Your assignment – Repeat all of the data exactly. Leave nothing out.

START Material for this task

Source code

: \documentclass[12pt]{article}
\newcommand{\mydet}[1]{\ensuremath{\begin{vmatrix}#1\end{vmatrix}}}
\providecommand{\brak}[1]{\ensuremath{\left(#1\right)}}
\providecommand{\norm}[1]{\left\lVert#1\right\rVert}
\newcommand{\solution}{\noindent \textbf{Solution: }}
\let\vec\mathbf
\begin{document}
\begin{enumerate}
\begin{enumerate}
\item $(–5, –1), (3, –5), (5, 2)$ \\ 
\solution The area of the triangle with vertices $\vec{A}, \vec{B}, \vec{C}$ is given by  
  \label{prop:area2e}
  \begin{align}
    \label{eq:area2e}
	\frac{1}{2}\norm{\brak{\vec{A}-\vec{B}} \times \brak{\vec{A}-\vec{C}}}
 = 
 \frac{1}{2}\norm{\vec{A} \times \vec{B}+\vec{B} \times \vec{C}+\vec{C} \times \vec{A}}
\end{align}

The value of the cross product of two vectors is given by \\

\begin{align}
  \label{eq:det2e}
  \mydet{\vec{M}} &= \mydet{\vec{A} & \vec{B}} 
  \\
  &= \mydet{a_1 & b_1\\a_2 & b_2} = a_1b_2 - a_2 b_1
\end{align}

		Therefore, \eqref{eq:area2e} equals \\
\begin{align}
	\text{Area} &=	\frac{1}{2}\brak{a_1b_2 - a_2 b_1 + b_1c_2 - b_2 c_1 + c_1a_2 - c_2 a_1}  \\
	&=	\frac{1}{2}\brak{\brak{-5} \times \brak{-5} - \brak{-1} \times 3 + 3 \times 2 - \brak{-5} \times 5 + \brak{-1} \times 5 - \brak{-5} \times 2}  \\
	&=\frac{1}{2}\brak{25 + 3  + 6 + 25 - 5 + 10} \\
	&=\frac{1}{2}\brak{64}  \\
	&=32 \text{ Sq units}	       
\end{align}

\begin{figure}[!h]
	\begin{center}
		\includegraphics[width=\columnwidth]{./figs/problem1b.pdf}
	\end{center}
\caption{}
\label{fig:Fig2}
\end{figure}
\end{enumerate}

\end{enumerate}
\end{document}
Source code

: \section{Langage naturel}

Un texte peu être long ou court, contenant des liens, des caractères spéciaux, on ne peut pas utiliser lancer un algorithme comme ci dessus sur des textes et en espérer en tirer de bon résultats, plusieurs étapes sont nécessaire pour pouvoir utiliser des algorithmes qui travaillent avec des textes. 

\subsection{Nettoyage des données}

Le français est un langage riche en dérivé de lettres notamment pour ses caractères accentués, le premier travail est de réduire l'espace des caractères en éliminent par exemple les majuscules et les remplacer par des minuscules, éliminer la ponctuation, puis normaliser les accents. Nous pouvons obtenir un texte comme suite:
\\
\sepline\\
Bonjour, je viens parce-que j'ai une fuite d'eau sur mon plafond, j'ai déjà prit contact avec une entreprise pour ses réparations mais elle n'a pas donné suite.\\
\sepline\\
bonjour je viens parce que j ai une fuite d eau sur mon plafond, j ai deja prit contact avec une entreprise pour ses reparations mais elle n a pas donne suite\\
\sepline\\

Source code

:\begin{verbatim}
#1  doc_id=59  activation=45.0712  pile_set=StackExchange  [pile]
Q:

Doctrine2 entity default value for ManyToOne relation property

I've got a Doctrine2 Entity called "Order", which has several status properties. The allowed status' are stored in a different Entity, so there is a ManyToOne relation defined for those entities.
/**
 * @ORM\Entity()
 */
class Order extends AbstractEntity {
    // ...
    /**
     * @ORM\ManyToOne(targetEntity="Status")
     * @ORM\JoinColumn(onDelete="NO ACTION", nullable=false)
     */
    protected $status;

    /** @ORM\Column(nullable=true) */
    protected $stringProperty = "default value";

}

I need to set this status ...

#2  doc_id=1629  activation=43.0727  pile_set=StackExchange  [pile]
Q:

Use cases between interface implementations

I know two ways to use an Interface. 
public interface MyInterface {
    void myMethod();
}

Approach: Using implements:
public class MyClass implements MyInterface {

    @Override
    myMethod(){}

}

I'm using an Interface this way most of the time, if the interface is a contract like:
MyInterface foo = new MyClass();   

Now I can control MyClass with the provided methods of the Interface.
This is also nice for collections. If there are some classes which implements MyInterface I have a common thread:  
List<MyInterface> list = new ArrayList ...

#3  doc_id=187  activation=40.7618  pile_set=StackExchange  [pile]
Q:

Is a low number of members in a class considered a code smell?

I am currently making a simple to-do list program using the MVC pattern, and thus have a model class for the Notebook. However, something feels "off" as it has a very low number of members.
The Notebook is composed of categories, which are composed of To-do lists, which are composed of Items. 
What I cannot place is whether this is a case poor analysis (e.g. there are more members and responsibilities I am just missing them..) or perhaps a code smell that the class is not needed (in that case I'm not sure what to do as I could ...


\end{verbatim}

END Material for this task

Answer to this exercise –
Source code

: \documentclass[12pt]{article}
\newcommand{\mydet}[1]{\ensuremath{\begin{vmatrix}#1\end{vmatrix}}}
\providecommand{\brak}[1]{\ensuremath{\left(#1\right)}}
\providecommand{\norm}[1]{\left\lVert#1\right\rVert}
\newcommand{\solution}{\noindent \textbf{Solution: }}
\let\vec\mathbf
\begin{document}
\begin{enumerate}
\begin{enumerate}
\item $(–5, –1), (3, –5), (5, 2)$ \\ 
\solution The area of the triangle with vertices $\vec{A}, \vec{B}, \vec{C}$ is given by  
  \label{prop:area2e}
  \begin{align}
    \label{eq:area2e}
	\frac{1}{2}\norm{\brak{\vec{A}-\vec{B}} \times \brak{\vec{A}-\vec{C}}}
 = 
 \frac{1}{2}\norm{\vec{A} \times \vec{B}+\vec{B} \times \vec{C}+\vec{C} \times \vec{A}}
\end{align}

The value of the cross product of two vectors is given by \\

\begin{align}
  \label{eq:det2e}
  \mydet{\vec{M}} &= \mydet{\vec{A} & \vec{B}} 
  \\
  &= \mydet{a_1 & b_1\\a_2 & b_2} = a_1b_2 - a_2 b_1
\end{align}

		Therefore, \eqref{eq:area2e} equals \\
\begin{align}
	\text{Area} &=	\frac{1}{2}\brak{a_1b_2 - a_2 b_1 + b_1c_2 - b_2 c_1 + c_1a_2 - c_2 a_1}  \\
	&=	\frac{1}{2}\brak{\brak{-5} \times \brak{-5} - \brak{-1} \times 3 + 3 \times 2 - \brak{-5} \times 5 + \brak{-1} \times 5 - \brak{-5} \times 2}  \\
	&=\frac{1}{2}\brak{25 + 3  + 6 + 25 - 5 + 10} \\
	&=\frac{1}{2}\brak{64}  \\
	&=32 \text{ Sq units}	       
\end{align}

\begin{figure}[!h]
	\begin{center}
		\includegraphics[width=\columnwidth]{./figs/problem1b.pdf}
	\end{center}
\caption{}
\label{fig:Fig2}
\end{figure}
\end{enumerate}

\end{enumerate}
\end{document}
Source code

: \section{Langage naturel}

Un texte peu être long ou court, contenant des liens, des caractères spéciaux, on ne peut pas utiliser lancer un algorithme comme ci dessus sur des textes et en espérer en tirer de bon résultats, plusieurs étapes sont nécessaire pour pouvoir utiliser des algorithmes qui travaillent avec des textes. 

\subsection{Nettoyage des données}

Le français est un langage riche en dérivé de lettres notamment pour ses caractères accentués, le premier travail est de réduire l'espace des caractères en éliminent par exemple les majuscules et les remplacer par des minuscules, éliminer la ponctuation, puis normaliser les accents. Nous pouvons obtenir un texte comme suite:
\\
\sepline\\
Bonjour, je viens parce-que j'ai une fuite d'eau sur mon plafond, j'ai déjà prit contact avec une entreprise pour ses réparations mais elle n'a pas donné suite.\\
\sepline\\
bonjour je viens parce que j ai une fuite d eau sur mon plafond, j ai deja prit contact avec une entreprise pour ses reparations mais elle n a pas donne suite\\
\sepline\\

Source code

:\begin{verbatim}
#1  doc_id=59  activation=45.0712  pile_set=StackExchange  [pile]
Q:

Doctrine2 entity default value for ManyToOne relation property

I've got a Doctrine2 Entity called "Order", which has several status properties. The allowed status' are stored in a different Entity, so there is a ManyToOne relation defined for those entities.
/**
 * @ORM\Entity()
 */
class Order extends AbstractEntity {
    // ...
    /**
     * @ORM\ManyToOne(targetEntity="Status")
     * @ORM\JoinColumn(onDelete="NO ACTION", nullable=false)
     */
    protected $status;

    /** @ORM\Column(nullable=true) */
    protected $stringProperty = "default value";

}

I need to set this status ...

#2  doc_id=1629  activation=43.0727  pile_set=StackExchange  [pile]
Q:

Use cases between interface implementations

I know two ways to use an Interface. 
public interface MyInterface {
    void myMethod();
}

Approach: Using implements:
public class MyClass implements MyInterface {

    @Override
    myMethod(){}

}

I'm using an Interface this way most of the time, if the interface is a contract like:
MyInterface foo = new MyClass();   

Now I can control MyClass with the provided methods of the Interface.
This is also nice for collections. If there are some classes which implements MyInterface I have a common thread:  
List<MyInterface> list = new ArrayList ...

#3  doc_id=187  activation=40.7618  pile_set=StackExchange  [pile]
Q:

Is a low number of members in a class considered a code smell?

I am currently making a simple to-do list program using the MVC pattern, and thus have a model class for the Notebook. However, something feels "off" as it has a very low number of members.
The Notebook is composed of categories, which are composed of To-do lists, which are composed of Items. 
What I cannot place is whether this is a case poor analysis (e.g. there are more members and responsibilities I am just missing them..) or perhaps a code smell that the class is not needed (in that case I'm not sure what to do as I could ...


\end{verbatim}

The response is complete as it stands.